## YOUR ASSIGNMENT
Copy every line of the data below exactly as given, except for the pictures.

Saved data entries:
+++

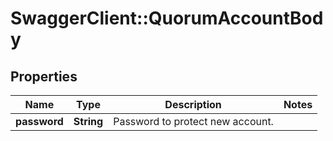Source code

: # SwaggerClient::QuorumAccountBody

## Properties
Name | Type | Description | Notes
------------ | ------------- | ------------- | -------------
**password** | **String** | Password to protect new account. |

+++

## ANSWER TO THE PROBLEM
Source code

: # SwaggerClient::QuorumAccountBody

## Properties
Name | Type | Description | Notes
------------ | ------------- | ------------- | -------------
**password** | **String** | Password to protect new account. |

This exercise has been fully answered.